Records from a collection:
....................

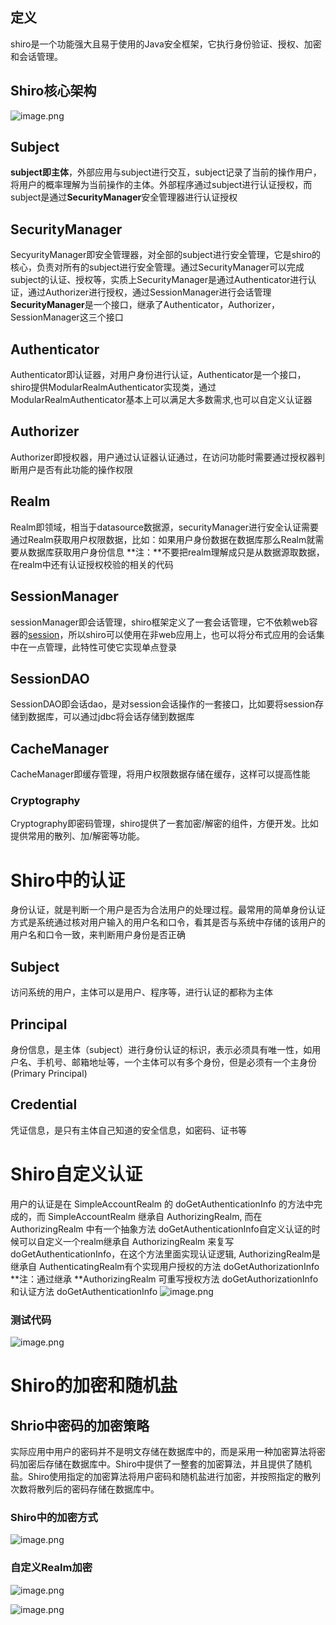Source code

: ## 定义
shiro是一个功能强大且易于使用的Java安全框架，它执行身份验证、授权、加密和会话管理。
## Shiro核心架构
![image.png](https://cdn.nlark.com/yuque/0/2022/png/22980297/1646796622378-67b770f2-a9ad-419f-a3ee-aa4e096180b2.png#clientId=ua7d078d8-e1e0-4&crop=0&crop=0&crop=1&crop=1&from=paste&height=230&id=u3ab18f86&name=image.png&originHeight=307&originWidth=385&originalType=binary&ratio=1&rotation=0&showTitle=false&size=116313&status=done&style=shadow&taskId=u54cde148-857f-4c79-904e-c4379dca628&title=&width=289)
## Subject
**subject即主体**，外部应用与subject进行交互，subject记录了当前的操作用户，将用户的概率理解为当前操作的主体。外部程序通过subject进行认证授权，而subject是通过**SecurityManager**安全管理器进行认证授权
## SecurityManager
SecyurityManager即安全管理器，对全部的subject进行安全管理，它是shiro的核心，负责对所有的subject进行安全管理。通过SecurityManager可以完成subject的认证、授权等，实质上SecurityManager是通过Authenticator进行认证，通过Authorizer进行授权，通过SessionManager进行会话管理
**SecurityManager**是一个接口，继承了Authenticator，Authorizer，SessionManager这三个接口
## Authenticator
Authenticator即认证器，对用户身份进行认证，Authenticator是一个接口，shiro提供ModularRealmAuthenticator实现类，通过ModularRealmAuthenticator基本上可以满足大多数需求,也可以自定义认证器
## Authorizer
Authorizer即授权器，用户通过认证器认证通过，在访问功能时需要通过授权器判断用户是否有此功能的操作权限
## Realm
Realm即领域，相当于datasource数据源，securityManager进行安全认证需要通过Realm获取用户权限数据，比如：如果用户身份数据在数据库那么Realm就需要从数据库获取用户身份信息
**注：**不要把realm理解成只是从数据源取数据，在realm中还有认证授权校验的相关的代码
## SessionManager
sessionManager即会话管理，shiro框架定义了一套会话管理，它不依赖web容器的[session](https://so.csdn.net/so/search?q=session&spm=1001.2101.3001.7020)，所以shiro可以使用在非web应用上，也可以将分布式应用的会话集中在一点管理，此特性可使它实现单点登录
## SessionDAO
SessionDAO即会话dao，是对session会话操作的一套接口，比如要将session存储到数据库，可以通过jdbc将会话存储到数据库
## CacheManager
CacheManager即缓存管理，将用户权限数据存储在缓存，这样可以提高性能
### Cryptography
Cryptography即密码管理，shiro提供了一套加密/解密的组件，方便开发。比如提供常用的散列、加/解密等功能。
# Shiro中的认证
身份认证，就是判断一个用户是否为合法用户的处理过程。最常用的简单身份认证方式是系统通过核对用户输入的用户名和口令，看其是否与系统中存储的该用户的用户名和口令一致，来判断用户身份是否正确
## Subject
访问系统的用户，主体可以是用户、程序等，进行认证的都称为主体
## Principal
身份信息，是主体（subject）进行身份认证的标识，表示必须具有唯一性，如用户名、手机号、邮箱地址等，一个主体可以有多个身份，但是必须有一个主身份(Primary Principal)
## Credential
凭证信息，是只有主体自己知道的安全信息，如密码、证书等
# Shiro自定义认证
用户的认证是在 SimpleAccountRealm 的 doGetAuthenticationInfo 的方法中完成的，而 SimpleAccountRealm 继承自 AuthorizingRealm, 而在 AuthorizingRealm 中有一个抽象方法 doGetAuthenticationInfo自定义认证的时候可以自定义一个realm继承自 AuthorizingRealm 来复写 doGetAuthenticationInfo，在这个方法里面实现认证逻辑,  AuthorizingRealm是继承自 AuthenticatingRealm有个实现用户授权的方法 doGetAuthorizationInfo 
**注：通过继承 **AuthorizingRealm 可重写授权方法 doGetAuthorizationInfo 和认证方法 doGetAuthenticationInfo
![image.png](https://cdn.nlark.com/yuque/0/2022/png/22980297/1647049159104-f4b46313-801d-4a4c-a764-122c3445ff5d.png#clientId=ubc6f0d2f-a17e-4&crop=0&crop=0&crop=1&crop=1&from=paste&height=530&id=u5d4ce71c&name=image.png&originHeight=707&originWidth=1496&originalType=binary&ratio=1&rotation=0&showTitle=false&size=1353300&status=done&style=shadow&taskId=ubbdbd998-3094-4fb1-918e-0efabb0a591&title=&width=1122)
### 测试代码
![image.png](https://cdn.nlark.com/yuque/0/2022/png/22980297/1647049226959-6d3099c5-1b83-4182-9a28-1c57b274c216.png#clientId=ubc6f0d2f-a17e-4&crop=0&crop=0&crop=1&crop=1&from=paste&height=534&id=u0f988fdb&name=image.png&originHeight=712&originWidth=1098&originalType=binary&ratio=1&rotation=0&showTitle=false&size=1089854&status=done&style=shadow&taskId=u7a6df634-d3d2-4ee6-84ec-90a4cc18f27&title=&width=824)

# Shiro的加密和随机盐
## Shrio中密码的加密策略
实际应用中用户的密码并不是明文存储在数据库中的，而是采用一种加密算法将密码加密后存储在数据库中。Shiro中提供了一整套的加密算法，并且提供了随机盐。Shiro使用指定的加密算法将用户密码和随机盐进行加密，并按照指定的散列次数将散列后的密码存储在数据库中。
### Shiro中的加密方式
![image.png](https://cdn.nlark.com/yuque/0/2022/png/22980297/1647051927319-45f6c62e-710e-425e-97fb-27be137989c8.png#clientId=ubc6f0d2f-a17e-4&crop=0&crop=0&crop=1&crop=1&from=paste&height=435&id=u849b220e&name=image.png&originHeight=580&originWidth=1040&originalType=binary&ratio=1&rotation=0&showTitle=false&size=822766&status=done&style=shadow&taskId=uaa4c519f-2b2c-4bb5-a4c4-b086aaaf436&title=&width=780)
### 自定义Realm加密
![image.png](https://cdn.nlark.com/yuque/0/2022/png/22980297/1647051992127-cbc8c88a-8e7d-4baf-9ab0-708868d0a3bb.png#clientId=ubc6f0d2f-a17e-4&crop=0&crop=0&crop=1&crop=1&from=paste&height=569&id=u50e4657f&name=image.png&originHeight=758&originWidth=1337&originalType=binary&ratio=1&rotation=0&showTitle=false&size=1300314&status=done&style=shadow&taskId=uf3ffb5aa-f046-449a-a1d9-7def7cc02f4&title=&width=1003)

![image.png](https://cdn.nlark.com/yuque/0/2022/png/22980297/1647052792230-cb50c656-706f-4815-aa78-59610ea4a780.png#clientId=ubc6f0d2f-a17e-4&crop=0&crop=0&crop=1&crop=1&from=paste&height=627&id=ubbd81b82&name=image.png&originHeight=835&originWidth=1150&originalType=binary&ratio=1&rotation=0&showTitle=false&size=1277323&status=done&style=shadow&taskId=u0a0cc914-b634-4c89-82da-0761f907c09&title=&width=863)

....................

**What you need to do**
With the first line being the one containing "## Principal" and the last line the one containing "## Shrio中密码的加密策略", transcribe exactly the lines above that fall in that range.

**Answer for this exercise**
## Principal
身份信息，是主体（subject）进行身份认证的标识，表示必须具有唯一性，如用户名、手机号、邮箱地址等，一个主体可以有多个身份，但是必须有一个主身份(Primary Principal)
## Credential
凭证信息，是只有主体自己知道的安全信息，如密码、证书等
# Shiro自定义认证
用户的认证是在 SimpleAccountRealm 的 doGetAuthenticationInfo 的方法中完成的，而 SimpleAccountRealm 继承自 AuthorizingRealm, 而在 AuthorizingRealm 中有一个抽象方法 doGetAuthenticationInfo自定义认证的时候可以自定义一个realm继承自 AuthorizingRealm 来复写 doGetAuthenticationInfo，在这个方法里面实现认证逻辑,  AuthorizingRealm是继承自 AuthenticatingRealm有个实现用户授权的方法 doGetAuthorizationInfo 
**注：通过继承 **AuthorizingRealm 可重写授权方法 doGetAuthorizationInfo 和认证方法 doGetAuthenticationInfo
![image.png](https://cdn.nlark.com/yuque/0/2022/png/22980297/1647049159104-f4b46313-801d-4a4c-a764-122c3445ff5d.png#clientId=ubc6f0d2f-a17e-4&crop=0&crop=0&crop=1&crop=1&from=paste&height=530&id=u5d4ce71c&name=image.png&originHeight=707&originWidth=1496&originalType=binary&ratio=1&rotation=0&showTitle=false&size=1353300&status=done&style=shadow&taskId=ubbdbd998-3094-4fb1-918e-0efabb0a591&title=&width=1122)
### 测试代码
![image.png](https://cdn.nlark.com/yuque/0/2022/png/22980297/1647049226959-6d3099c5-1b83-4182-9a28-1c57b274c216.png#clientId=ubc6f0d2f-a17e-4&crop=0&crop=0&crop=1&crop=1&from=paste&height=534&id=u0f988fdb&name=image.png&originHeight=712&originWidth=1098&originalType=binary&ratio=1&rotation=0&showTitle=false&size=1089854&status=done&style=shadow&taskId=u7a6df634-d3d2-4ee6-84ec-90a4cc18f27&title=&width=824)

# Shiro的加密和随机盐
## Shrio中密码的加密策略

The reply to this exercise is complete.